▶ Problem to solve
Could you set down the listing below exactly and omit its images?

• • • • • • •

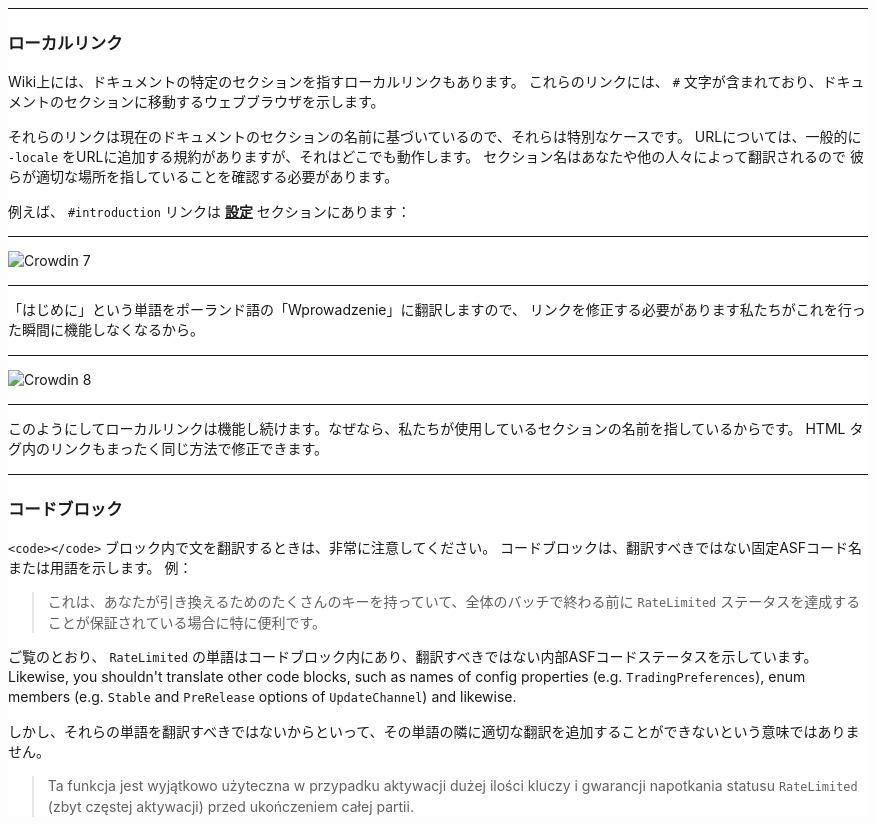 
---



### ローカルリンク

Wiki上には、ドキュメントの特定のセクションを指すローカルリンクもあります。 これらのリンクには、 `#` 文字が含まれており、ドキュメントのセクションに移動するウェブブラウザを示します。

それらのリンクは現在のドキュメントのセクションの名前に基づいているので、それらは特別なケースです。 URLについては、一般的に `-locale` をURLに追加する規約がありますが、それはどこでも動作します。 セクション名はあなたや他の人々によって翻訳されるので 彼らが適切な場所を指していることを確認する必要があります。

例えば、 `#introduction` リンクは **[設定](https://github.com/JustArchiNET/ArchiSteamFarm/wiki/Configuration#introduction)** セクションにあります：



---

![Crowdin 7](https://i.imgur.com/EEHSPtK.png)



---

「はじめに」という単語をポーランド語の「Wprowadzenie」に翻訳しますので、 リンクを修正する必要があります私たちがこれを行った瞬間に機能しなくなるから。



---

![Crowdin 8](https://i.imgur.com/JMJegO7.png)



---

このようにしてローカルリンクは機能し続けます。なぜなら、私たちが使用しているセクションの名前を指しているからです。 HTML タグ内のリンクもまったく同じ方法で修正できます。



---



### コードブロック

`<code></code>` ブロック内で文を翻訳するときは、非常に注意してください。 コードブロックは、翻訳すべきではない固定ASFコード名または用語を示します。 例：



> これは、あなたが引き換えるためのたくさんのキーを持っていて、全体のバッチで終わる前に <code>RateLimited</code> ステータスを達成することが保証されている場合に特に便利です。

ご覧のとおり、 `RateLimited` の単語はコードブロック内にあり、翻訳すべきではない内部ASFコードステータスを示しています。 Likewise, you shouldn't translate other code blocks, such as names of config properties (e.g. `TradingPreferences`), enum members (e.g. `Stable` and `PreRelease` options of `UpdateChannel`) and likewise.

しかし、それらの単語を翻訳すべきではないからといって、その単語の隣に適切な翻訳を追加することができないという意味ではありません。



> Ta funkcja jest wyjątkowo użyteczna w przypadku aktywacji dużej ilości kluczy i gwarancji napotkania statusu <code>RateLimited</code> (zbyt częstej aktywacji) przed ukończeniem całej partii.
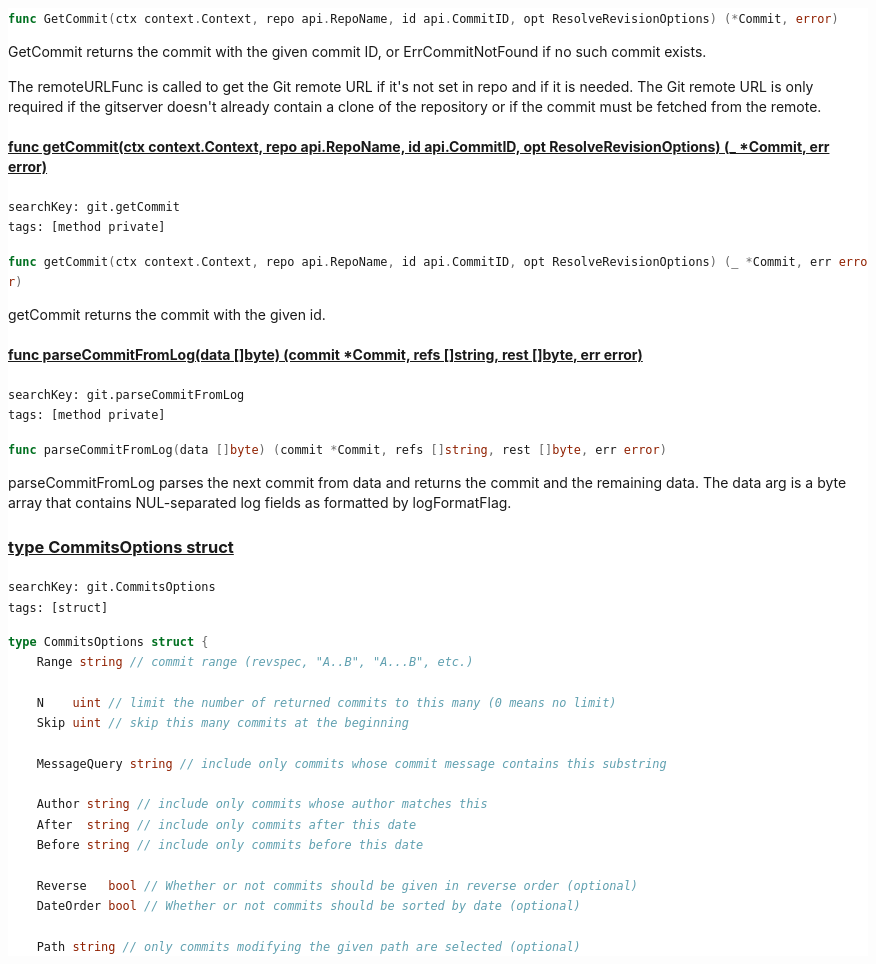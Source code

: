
 ```Go
func GetCommit(ctx context.Context, repo api.RepoName, id api.CommitID, opt ResolveRevisionOptions) (*Commit, error)
```

GetCommit returns the commit with the given commit ID, or ErrCommitNotFound if no such commit exists. 

The remoteURLFunc is called to get the Git remote URL if it's not set in repo and if it is needed. The Git remote URL is only required if the gitserver doesn't already contain a clone of the repository or if the commit must be fetched from the remote. 

#### <a id="getCommit" href="#getCommit">func getCommit(ctx context.Context, repo api.RepoName, id api.CommitID, opt ResolveRevisionOptions) (_ *Commit, err error)</a>

```
searchKey: git.getCommit
tags: [method private]
```

```Go
func getCommit(ctx context.Context, repo api.RepoName, id api.CommitID, opt ResolveRevisionOptions) (_ *Commit, err error)
```

getCommit returns the commit with the given id. 

#### <a id="parseCommitFromLog" href="#parseCommitFromLog">func parseCommitFromLog(data []byte) (commit *Commit, refs []string, rest []byte, err error)</a>

```
searchKey: git.parseCommitFromLog
tags: [method private]
```

```Go
func parseCommitFromLog(data []byte) (commit *Commit, refs []string, rest []byte, err error)
```

parseCommitFromLog parses the next commit from data and returns the commit and the remaining data. The data arg is a byte array that contains NUL-separated log fields as formatted by logFormatFlag. 

### <a id="CommitsOptions" href="#CommitsOptions">type CommitsOptions struct</a>

```
searchKey: git.CommitsOptions
tags: [struct]
```

```Go
type CommitsOptions struct {
	Range string // commit range (revspec, "A..B", "A...B", etc.)

	N    uint // limit the number of returned commits to this many (0 means no limit)
	Skip uint // skip this many commits at the beginning

	MessageQuery string // include only commits whose commit message contains this substring

	Author string // include only commits whose author matches this
	After  string // include only commits after this date
	Before string // include only commits before this date

	Reverse   bool // Whether or not commits should be given in reverse order (optional)
	DateOrder bool // Whether or not commits should be sorted by date (optional)

	Path string // only commits modifying the given path are selected (optional)

```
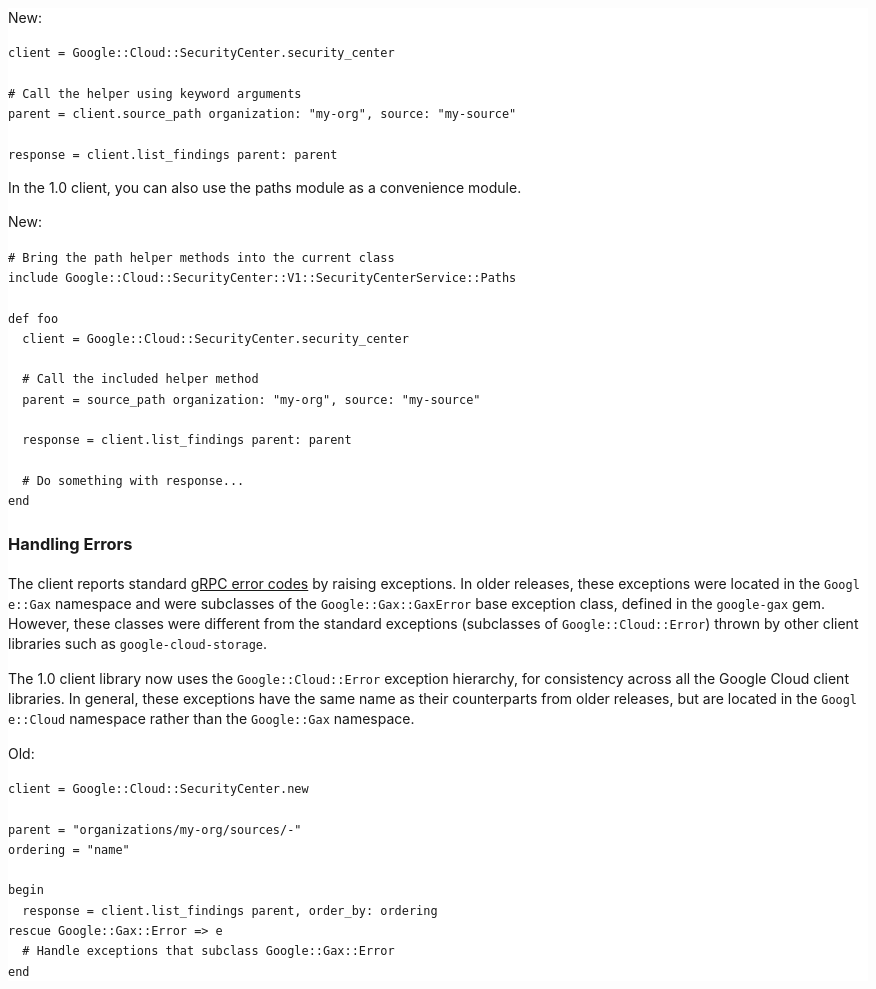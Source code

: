 New:
```
client = Google::Cloud::SecurityCenter.security_center

# Call the helper using keyword arguments
parent = client.source_path organization: "my-org", source: "my-source"

response = client.list_findings parent: parent
```

In the 1.0 client, you can also use the paths module as a convenience module.

New:
```
# Bring the path helper methods into the current class
include Google::Cloud::SecurityCenter::V1::SecurityCenterService::Paths

def foo
  client = Google::Cloud::SecurityCenter.security_center

  # Call the included helper method
  parent = source_path organization: "my-org", source: "my-source"

  response = client.list_findings parent: parent

  # Do something with response...
end
```

### Handling Errors

The client reports standard
[gRPC error codes](https://github.com/grpc/grpc/blob/master/doc/statuscodes.md)
by raising exceptions. In older releases, these exceptions were located in the
`Google::Gax` namespace and were subclasses of the `Google::Gax::GaxError` base
exception class, defined in the `google-gax` gem. However, these classes were
different from the standard exceptions (subclasses of `Google::Cloud::Error`)
thrown by other client libraries such as `google-cloud-storage`.

The 1.0 client library now uses the `Google::Cloud::Error` exception hierarchy,
for consistency across all the Google Cloud client libraries. In general, these
exceptions have the same name as their counterparts from older releases, but
are located in the `Google::Cloud` namespace rather than the `Google::Gax`
namespace.

Old:
```
client = Google::Cloud::SecurityCenter.new

parent = "organizations/my-org/sources/-"
ordering = "name"

begin
  response = client.list_findings parent, order_by: ordering
rescue Google::Gax::Error => e
  # Handle exceptions that subclass Google::Gax::Error
end
```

• • • • • • •

▶ Result below
---



### ローカルリンク

Wiki上には、ドキュメントの特定のセクションを指すローカルリンクもあります。 これらのリンクには、 `#` 文字が含まれており、ドキュメントのセクションに移動するウェブブラウザを示します。

それらのリンクは現在のドキュメントのセクションの名前に基づいているので、それらは特別なケースです。 URLについては、一般的に `-locale` をURLに追加する規約がありますが、それはどこでも動作します。 セクション名はあなたや他の人々によって翻訳されるので 彼らが適切な場所を指していることを確認する必要があります。

例えば、 `#introduction` リンクは **[設定](https://github.com/JustArchiNET/ArchiSteamFarm/wiki/Configuration#introduction)** セクションにあります：



---

![Crowdin 7](https://i.imgur.com/EEHSPtK.png)



---

「はじめに」という単語をポーランド語の「Wprowadzenie」に翻訳しますので、 リンクを修正する必要があります私たちがこれを行った瞬間に機能しなくなるから。



---

![Crowdin 8](https://i.imgur.com/JMJegO7.png)



---

このようにしてローカルリンクは機能し続けます。なぜなら、私たちが使用しているセクションの名前を指しているからです。 HTML タグ内のリンクもまったく同じ方法で修正できます。



---



### コードブロック

`<code></code>` ブロック内で文を翻訳するときは、非常に注意してください。 コードブロックは、翻訳すべきではない固定ASFコード名または用語を示します。 例：



> これは、あなたが引き換えるためのたくさんのキーを持っていて、全体のバッチで終わる前に <code>RateLimited</code> ステータスを達成することが保証されている場合に特に便利です。

ご覧のとおり、 `RateLimited` の単語はコードブロック内にあり、翻訳すべきではない内部ASFコードステータスを示しています。 Likewise, you shouldn't translate other code blocks, such as names of config properties (e.g. `TradingPreferences`), enum members (e.g. `Stable` and `PreRelease` options of `UpdateChannel`) and likewise.

しかし、それらの単語を翻訳すべきではないからといって、その単語の隣に適切な翻訳を追加することができないという意味ではありません。



> Ta funkcja jest wyjątkowo użyteczna w przypadku aktywacji dużej ilości kluczy i gwarancji napotkania statusu <code>RateLimited</code> (zbyt częstej aktywacji) przed ukończeniem całej partii.
Source code

:
 ```Go
func GetCommit(ctx context.Context, repo api.RepoName, id api.CommitID, opt ResolveRevisionOptions) (*Commit, error)
```

GetCommit returns the commit with the given commit ID, or ErrCommitNotFound if no such commit exists. 

The remoteURLFunc is called to get the Git remote URL if it's not set in repo and if it is needed. The Git remote URL is only required if the gitserver doesn't already contain a clone of the repository or if the commit must be fetched from the remote. 

#### <a id="getCommit" href="#getCommit">func getCommit(ctx context.Context, repo api.RepoName, id api.CommitID, opt ResolveRevisionOptions) (_ *Commit, err error)</a>

```
searchKey: git.getCommit
tags: [method private]
```

```Go
func getCommit(ctx context.Context, repo api.RepoName, id api.CommitID, opt ResolveRevisionOptions) (_ *Commit, err error)
```

getCommit returns the commit with the given id. 

#### <a id="parseCommitFromLog" href="#parseCommitFromLog">func parseCommitFromLog(data []byte) (commit *Commit, refs []string, rest []byte, err error)</a>

```
searchKey: git.parseCommitFromLog
tags: [method private]
```

```Go
func parseCommitFromLog(data []byte) (commit *Commit, refs []string, rest []byte, err error)
```

parseCommitFromLog parses the next commit from data and returns the commit and the remaining data. The data arg is a byte array that contains NUL-separated log fields as formatted by logFormatFlag. 

### <a id="CommitsOptions" href="#CommitsOptions">type CommitsOptions struct</a>

```
searchKey: git.CommitsOptions
tags: [struct]
```

```Go
type CommitsOptions struct {
	Range string // commit range (revspec, "A..B", "A...B", etc.)

	N    uint // limit the number of returned commits to this many (0 means no limit)
	Skip uint // skip this many commits at the beginning

	MessageQuery string // include only commits whose commit message contains this substring

	Author string // include only commits whose author matches this
	After  string // include only commits after this date
	Before string // include only commits before this date

	Reverse   bool // Whether or not commits should be given in reverse order (optional)
	DateOrder bool // Whether or not commits should be sorted by date (optional)

	Path string // only commits modifying the given path are selected (optional)

```
Source code

: New:
```
client = Google::Cloud::SecurityCenter.security_center

# Call the helper using keyword arguments
parent = client.source_path organization: "my-org", source: "my-source"

response = client.list_findings parent: parent
```

In the 1.0 client, you can also use the paths module as a convenience module.

New:
```
# Bring the path helper methods into the current class
include Google::Cloud::SecurityCenter::V1::SecurityCenterService::Paths

def foo
  client = Google::Cloud::SecurityCenter.security_center

  # Call the included helper method
  parent = source_path organization: "my-org", source: "my-source"

  response = client.list_findings parent: parent

  # Do something with response...
end
```

### Handling Errors

The client reports standard
[gRPC error codes](https://github.com/grpc/grpc/blob/master/doc/statuscodes.md)
by raising exceptions. In older releases, these exceptions were located in the
`Google::Gax` namespace and were subclasses of the `Google::Gax::GaxError` base
exception class, defined in the `google-gax` gem. However, these classes were
different from the standard exceptions (subclasses of `Google::Cloud::Error`)
thrown by other client libraries such as `google-cloud-storage`.

The 1.0 client library now uses the `Google::Cloud::Error` exception hierarchy,
for consistency across all the Google Cloud client libraries. In general, these
exceptions have the same name as their counterparts from older releases, but
are located in the `Google::Cloud` namespace rather than the `Google::Gax`
namespace.

Old:
```
client = Google::Cloud::SecurityCenter.new

parent = "organizations/my-org/sources/-"
ordering = "name"

begin
  response = client.list_findings parent, order_by: ordering
rescue Google::Gax::Error => e
  # Handle exceptions that subclass Google::Gax::Error
end
```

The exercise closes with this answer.